Our first goal was to identify if neuronal loss occurs prior to the formation of LBs or in a later stage of the disease. To address this question, we performed neuronal cell counts using the optical fractionator method throughout the substantia nigra (SN). We found that the neuronal loss is present prior to the formation of LBs, indicating that the aggregates might be a secondary event in the pathological cascade in PD. Next, we used the SN tissue from these donors and performed whole-genome transcriptome analysis, which revealed molecular pathways, altered prior to the formation of the LBs and in advanced PD. Interestingly, pathways such as mammalian target of rapamycin (mTOR) and eukaryotic initiation factor 2 (EIF2) signaling were already deregulated in the SN of donors with Braak stages 1 and 2. The alterations in mTOR and EIF2 signaling pathways have also been identified in peripheral mononuclear blood cells transcriptome studies. Influencing these pathways may hold the key to alter disease progression in PD and as alterations in EIF2 are observed in the blood cells, deregulated elements of the EIF2 pathway may serve as biomarkers for PD.

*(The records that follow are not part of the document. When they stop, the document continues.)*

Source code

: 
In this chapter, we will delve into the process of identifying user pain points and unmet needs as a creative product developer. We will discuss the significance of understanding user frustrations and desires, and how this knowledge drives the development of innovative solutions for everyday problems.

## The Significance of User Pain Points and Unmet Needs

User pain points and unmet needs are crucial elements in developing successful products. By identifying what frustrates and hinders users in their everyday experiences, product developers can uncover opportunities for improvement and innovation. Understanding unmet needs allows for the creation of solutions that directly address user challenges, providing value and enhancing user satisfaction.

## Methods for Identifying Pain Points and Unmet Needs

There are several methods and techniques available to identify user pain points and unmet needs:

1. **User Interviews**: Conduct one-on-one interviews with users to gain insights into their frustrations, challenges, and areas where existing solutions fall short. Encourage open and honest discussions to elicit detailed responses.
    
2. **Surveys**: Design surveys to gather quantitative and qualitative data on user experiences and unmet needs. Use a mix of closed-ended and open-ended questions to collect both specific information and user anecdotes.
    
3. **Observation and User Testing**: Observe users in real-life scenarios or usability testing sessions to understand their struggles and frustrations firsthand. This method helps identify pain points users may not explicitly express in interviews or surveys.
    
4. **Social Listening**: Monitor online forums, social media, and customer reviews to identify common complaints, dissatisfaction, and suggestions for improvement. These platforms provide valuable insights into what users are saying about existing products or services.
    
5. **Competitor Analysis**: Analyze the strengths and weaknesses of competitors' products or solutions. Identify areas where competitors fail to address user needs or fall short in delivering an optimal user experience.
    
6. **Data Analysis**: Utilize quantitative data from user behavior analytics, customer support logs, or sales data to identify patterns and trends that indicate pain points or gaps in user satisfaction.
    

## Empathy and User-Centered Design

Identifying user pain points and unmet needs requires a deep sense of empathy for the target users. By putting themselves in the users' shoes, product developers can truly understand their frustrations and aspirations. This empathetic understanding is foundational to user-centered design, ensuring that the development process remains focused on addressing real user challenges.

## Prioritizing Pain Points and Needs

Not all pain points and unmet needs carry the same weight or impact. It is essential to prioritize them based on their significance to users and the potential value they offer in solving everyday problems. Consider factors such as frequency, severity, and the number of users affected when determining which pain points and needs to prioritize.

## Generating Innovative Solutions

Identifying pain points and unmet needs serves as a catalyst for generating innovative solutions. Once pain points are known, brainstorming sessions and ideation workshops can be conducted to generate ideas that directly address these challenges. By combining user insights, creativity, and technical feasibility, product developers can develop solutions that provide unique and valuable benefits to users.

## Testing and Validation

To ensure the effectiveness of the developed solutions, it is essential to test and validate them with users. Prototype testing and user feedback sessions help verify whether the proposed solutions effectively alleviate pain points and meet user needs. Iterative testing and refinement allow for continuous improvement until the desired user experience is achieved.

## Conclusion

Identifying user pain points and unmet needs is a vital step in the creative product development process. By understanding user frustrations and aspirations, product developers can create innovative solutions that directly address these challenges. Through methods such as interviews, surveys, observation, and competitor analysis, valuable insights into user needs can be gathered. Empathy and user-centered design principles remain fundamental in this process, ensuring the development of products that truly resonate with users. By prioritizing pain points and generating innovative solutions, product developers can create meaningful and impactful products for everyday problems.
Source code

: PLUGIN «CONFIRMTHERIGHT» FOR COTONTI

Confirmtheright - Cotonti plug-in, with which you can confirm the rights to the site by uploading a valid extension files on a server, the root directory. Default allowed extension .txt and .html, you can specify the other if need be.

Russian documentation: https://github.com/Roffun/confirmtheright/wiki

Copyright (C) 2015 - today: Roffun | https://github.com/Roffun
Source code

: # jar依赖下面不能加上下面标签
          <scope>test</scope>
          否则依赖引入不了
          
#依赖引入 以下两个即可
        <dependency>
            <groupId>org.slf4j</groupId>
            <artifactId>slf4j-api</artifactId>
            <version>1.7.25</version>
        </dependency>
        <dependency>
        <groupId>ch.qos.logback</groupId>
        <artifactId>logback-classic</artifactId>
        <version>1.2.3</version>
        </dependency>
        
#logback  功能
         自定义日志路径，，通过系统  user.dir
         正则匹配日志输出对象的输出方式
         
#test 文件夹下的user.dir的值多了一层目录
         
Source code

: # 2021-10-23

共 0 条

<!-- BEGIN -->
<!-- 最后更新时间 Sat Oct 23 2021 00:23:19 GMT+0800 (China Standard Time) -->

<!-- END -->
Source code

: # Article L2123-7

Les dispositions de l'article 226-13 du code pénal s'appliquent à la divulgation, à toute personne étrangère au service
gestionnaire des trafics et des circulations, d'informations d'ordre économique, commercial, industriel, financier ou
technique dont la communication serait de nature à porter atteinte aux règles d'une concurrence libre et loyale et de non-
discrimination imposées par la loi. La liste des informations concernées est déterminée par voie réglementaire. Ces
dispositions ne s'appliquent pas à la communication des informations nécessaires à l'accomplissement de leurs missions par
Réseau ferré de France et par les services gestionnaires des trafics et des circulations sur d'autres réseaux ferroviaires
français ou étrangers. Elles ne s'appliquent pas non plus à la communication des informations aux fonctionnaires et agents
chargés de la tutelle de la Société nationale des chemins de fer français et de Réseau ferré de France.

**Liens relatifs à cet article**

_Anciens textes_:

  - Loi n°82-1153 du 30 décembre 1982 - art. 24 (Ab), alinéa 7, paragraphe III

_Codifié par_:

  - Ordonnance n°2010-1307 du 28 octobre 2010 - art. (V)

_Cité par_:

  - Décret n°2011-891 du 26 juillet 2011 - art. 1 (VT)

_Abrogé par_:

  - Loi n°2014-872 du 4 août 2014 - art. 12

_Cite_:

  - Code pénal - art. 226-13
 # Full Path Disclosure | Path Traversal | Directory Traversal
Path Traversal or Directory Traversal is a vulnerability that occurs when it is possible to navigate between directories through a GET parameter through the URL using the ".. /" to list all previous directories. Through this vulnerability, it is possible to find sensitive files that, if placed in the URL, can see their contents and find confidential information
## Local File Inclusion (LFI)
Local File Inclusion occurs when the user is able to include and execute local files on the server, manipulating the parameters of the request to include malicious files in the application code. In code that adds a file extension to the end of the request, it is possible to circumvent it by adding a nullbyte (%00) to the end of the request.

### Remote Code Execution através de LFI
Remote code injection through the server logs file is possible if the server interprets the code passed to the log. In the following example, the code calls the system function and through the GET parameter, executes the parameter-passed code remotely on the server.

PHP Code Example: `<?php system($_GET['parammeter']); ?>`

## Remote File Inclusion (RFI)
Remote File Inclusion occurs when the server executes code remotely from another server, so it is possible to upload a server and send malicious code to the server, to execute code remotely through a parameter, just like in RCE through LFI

Next, we explored molecular changes in three other vulnerable regions in the brainstem, including olfactory bulb, dorsal motor nucleus of the vagus and locus coeruleus. We found that the immune response, protein synthesis and autophagy are deregulated in all brain regions in iLBD donors. Molecular mechanisms involved in the formation of LBs in all regions in iLBD included the ubiquitin proteasome system (UPS) and mitochondrial dysfunction. In addition, we identified novel pathways in the formation of LBs, including isoleucine and valine degradation and polyamine regulation. Valine and leucine are thought to interact with mTOR and EIF4. Further studies are needed to elucidate the role of these pathways in PD pathology. Wilma van de Berg and Angela Ingrassia are continuing to validate these findings, and follow-up studies based on this data are being conducted in collaboration with Marie-Christine Chartier-Harlin (Lille, France).

Currently, I work as a postdoctoral researcher at the department of Neurology at the University of California, San Francisco, where I study molecular changes in frontotemporal dementia.